:: WHAT YOU WILL DO ::
Each entry is to be retyped exactly as it stands.

────

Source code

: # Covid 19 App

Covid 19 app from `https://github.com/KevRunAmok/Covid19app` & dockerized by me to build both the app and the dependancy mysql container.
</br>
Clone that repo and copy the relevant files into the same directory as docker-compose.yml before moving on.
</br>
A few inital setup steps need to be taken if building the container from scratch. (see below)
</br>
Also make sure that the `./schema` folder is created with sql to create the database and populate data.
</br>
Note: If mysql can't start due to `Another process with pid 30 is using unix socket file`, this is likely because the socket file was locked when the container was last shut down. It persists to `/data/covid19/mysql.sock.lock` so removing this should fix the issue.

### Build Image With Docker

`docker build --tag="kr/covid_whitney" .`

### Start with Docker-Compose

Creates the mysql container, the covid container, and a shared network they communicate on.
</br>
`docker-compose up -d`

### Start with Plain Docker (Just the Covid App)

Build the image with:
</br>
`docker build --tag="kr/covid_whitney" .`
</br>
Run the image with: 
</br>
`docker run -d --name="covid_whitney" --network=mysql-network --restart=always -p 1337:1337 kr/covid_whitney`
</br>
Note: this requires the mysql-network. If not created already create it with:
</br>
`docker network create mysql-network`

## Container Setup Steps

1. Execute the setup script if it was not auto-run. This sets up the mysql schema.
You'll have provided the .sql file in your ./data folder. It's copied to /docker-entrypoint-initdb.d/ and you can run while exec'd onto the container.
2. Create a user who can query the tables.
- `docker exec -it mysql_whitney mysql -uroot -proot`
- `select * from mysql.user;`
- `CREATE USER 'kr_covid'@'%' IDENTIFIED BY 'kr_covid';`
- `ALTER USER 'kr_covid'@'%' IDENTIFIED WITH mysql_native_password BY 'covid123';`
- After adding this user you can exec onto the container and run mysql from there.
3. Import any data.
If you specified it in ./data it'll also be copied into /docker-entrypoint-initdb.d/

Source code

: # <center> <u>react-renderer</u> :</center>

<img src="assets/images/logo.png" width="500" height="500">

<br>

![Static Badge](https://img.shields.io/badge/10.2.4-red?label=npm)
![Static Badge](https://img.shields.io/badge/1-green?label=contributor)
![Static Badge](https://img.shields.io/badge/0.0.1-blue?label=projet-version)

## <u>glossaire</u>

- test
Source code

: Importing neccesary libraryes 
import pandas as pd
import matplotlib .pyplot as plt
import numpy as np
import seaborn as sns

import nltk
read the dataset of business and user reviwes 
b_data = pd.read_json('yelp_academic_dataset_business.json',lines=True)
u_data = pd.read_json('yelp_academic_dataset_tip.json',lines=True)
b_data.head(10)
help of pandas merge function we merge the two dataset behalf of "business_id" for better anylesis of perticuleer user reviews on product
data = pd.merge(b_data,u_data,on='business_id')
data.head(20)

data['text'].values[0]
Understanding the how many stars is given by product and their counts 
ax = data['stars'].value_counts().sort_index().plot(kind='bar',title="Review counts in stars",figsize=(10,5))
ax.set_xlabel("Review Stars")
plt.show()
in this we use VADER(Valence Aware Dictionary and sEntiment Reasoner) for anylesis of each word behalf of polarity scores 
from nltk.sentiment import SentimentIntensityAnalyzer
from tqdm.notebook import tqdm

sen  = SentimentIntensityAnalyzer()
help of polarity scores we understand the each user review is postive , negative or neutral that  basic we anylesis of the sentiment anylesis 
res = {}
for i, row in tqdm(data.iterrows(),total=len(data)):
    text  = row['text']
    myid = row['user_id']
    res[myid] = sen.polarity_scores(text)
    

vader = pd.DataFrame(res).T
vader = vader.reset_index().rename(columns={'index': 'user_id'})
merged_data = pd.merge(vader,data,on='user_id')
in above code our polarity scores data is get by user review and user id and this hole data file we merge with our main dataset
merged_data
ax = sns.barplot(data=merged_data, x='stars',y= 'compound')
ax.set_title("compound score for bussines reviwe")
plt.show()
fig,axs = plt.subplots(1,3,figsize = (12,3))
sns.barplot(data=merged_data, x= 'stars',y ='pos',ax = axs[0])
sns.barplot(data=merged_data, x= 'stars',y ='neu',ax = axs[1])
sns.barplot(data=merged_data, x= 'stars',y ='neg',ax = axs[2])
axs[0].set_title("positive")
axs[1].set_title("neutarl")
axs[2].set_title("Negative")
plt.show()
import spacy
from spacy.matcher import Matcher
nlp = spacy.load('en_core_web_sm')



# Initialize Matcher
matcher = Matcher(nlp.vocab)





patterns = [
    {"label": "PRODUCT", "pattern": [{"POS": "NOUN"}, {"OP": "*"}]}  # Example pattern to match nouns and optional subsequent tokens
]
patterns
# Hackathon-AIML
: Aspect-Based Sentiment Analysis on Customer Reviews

────

:: TASK RESPONSE ::
Source code

: # Covid 19 App

Covid 19 app from `https://github.com/KevRunAmok/Covid19app` & dockerized by me to build both the app and the dependancy mysql container.
</br>
Clone that repo and copy the relevant files into the same directory as docker-compose.yml before moving on.
</br>
A few inital setup steps need to be taken if building the container from scratch. (see below)
</br>
Also make sure that the `./schema` folder is created with sql to create the database and populate data.
</br>
Note: If mysql can't start due to `Another process with pid 30 is using unix socket file`, this is likely because the socket file was locked when the container was last shut down. It persists to `/data/covid19/mysql.sock.lock` so removing this should fix the issue.

### Build Image With Docker

`docker build --tag="kr/covid_whitney" .`

### Start with Docker-Compose

Creates the mysql container, the covid container, and a shared network they communicate on.
</br>
`docker-compose up -d`

### Start with Plain Docker (Just the Covid App)

Build the image with:
</br>
`docker build --tag="kr/covid_whitney" .`
</br>
Run the image with: 
</br>
`docker run -d --name="covid_whitney" --network=mysql-network --restart=always -p 1337:1337 kr/covid_whitney`
</br>
Note: this requires the mysql-network. If not created already create it with:
</br>
`docker network create mysql-network`

## Container Setup Steps

1. Execute the setup script if it was not auto-run. This sets up the mysql schema.
You'll have provided the .sql file in your ./data folder. It's copied to /docker-entrypoint-initdb.d/ and you can run while exec'd onto the container.
2. Create a user who can query the tables.
- `docker exec -it mysql_whitney mysql -uroot -proot`
- `select * from mysql.user;`
- `CREATE USER 'kr_covid'@'%' IDENTIFIED BY 'kr_covid';`
- `ALTER USER 'kr_covid'@'%' IDENTIFIED WITH mysql_native_password BY 'covid123';`
- After adding this user you can exec onto the container and run mysql from there.
3. Import any data.
If you specified it in ./data it'll also be copied into /docker-entrypoint-initdb.d/

Source code

: # <center> <u>react-renderer</u> :</center>

<img src="assets/images/logo.png" width="500" height="500">

<br>

![Static Badge](https://img.shields.io/badge/10.2.4-red?label=npm)
![Static Badge](https://img.shields.io/badge/1-green?label=contributor)
![Static Badge](https://img.shields.io/badge/0.0.1-blue?label=projet-version)

## <u>glossaire</u>

- test
Source code

: Importing neccesary libraryes 
import pandas as pd
import matplotlib .pyplot as plt
import numpy as np
import seaborn as sns

import nltk
read the dataset of business and user reviwes 
b_data = pd.read_json('yelp_academic_dataset_business.json',lines=True)
u_data = pd.read_json('yelp_academic_dataset_tip.json',lines=True)
b_data.head(10)
help of pandas merge function we merge the two dataset behalf of "business_id" for better anylesis of perticuleer user reviews on product
data = pd.merge(b_data,u_data,on='business_id')
data.head(20)

data['text'].values[0]
Understanding the how many stars is given by product and their counts 
ax = data['stars'].value_counts().sort_index().plot(kind='bar',title="Review counts in stars",figsize=(10,5))
ax.set_xlabel("Review Stars")
plt.show()
in this we use VADER(Valence Aware Dictionary and sEntiment Reasoner) for anylesis of each word behalf of polarity scores 
from nltk.sentiment import SentimentIntensityAnalyzer
from tqdm.notebook import tqdm

sen  = SentimentIntensityAnalyzer()
help of polarity scores we understand the each user review is postive , negative or neutral that  basic we anylesis of the sentiment anylesis 
res = {}
for i, row in tqdm(data.iterrows(),total=len(data)):
    text  = row['text']
    myid = row['user_id']
    res[myid] = sen.polarity_scores(text)
    

vader = pd.DataFrame(res).T
vader = vader.reset_index().rename(columns={'index': 'user_id'})
merged_data = pd.merge(vader,data,on='user_id')
in above code our polarity scores data is get by user review and user id and this hole data file we merge with our main dataset
merged_data
ax = sns.barplot(data=merged_data, x='stars',y= 'compound')
ax.set_title("compound score for bussines reviwe")
plt.show()
fig,axs = plt.subplots(1,3,figsize = (12,3))
sns.barplot(data=merged_data, x= 'stars',y ='pos',ax = axs[0])
sns.barplot(data=merged_data, x= 'stars',y ='neu',ax = axs[1])
sns.barplot(data=merged_data, x= 'stars',y ='neg',ax = axs[2])
axs[0].set_title("positive")
axs[1].set_title("neutarl")
axs[2].set_title("Negative")
plt.show()
import spacy
from spacy.matcher import Matcher
nlp = spacy.load('en_core_web_sm')



# Initialize Matcher
matcher = Matcher(nlp.vocab)





patterns = [
    {"label": "PRODUCT", "pattern": [{"POS": "NOUN"}, {"OP": "*"}]}  # Example pattern to match nouns and optional subsequent tokens
]
patterns
# Hackathon-AIML
: Aspect-Based Sentiment Analysis on Customer Reviews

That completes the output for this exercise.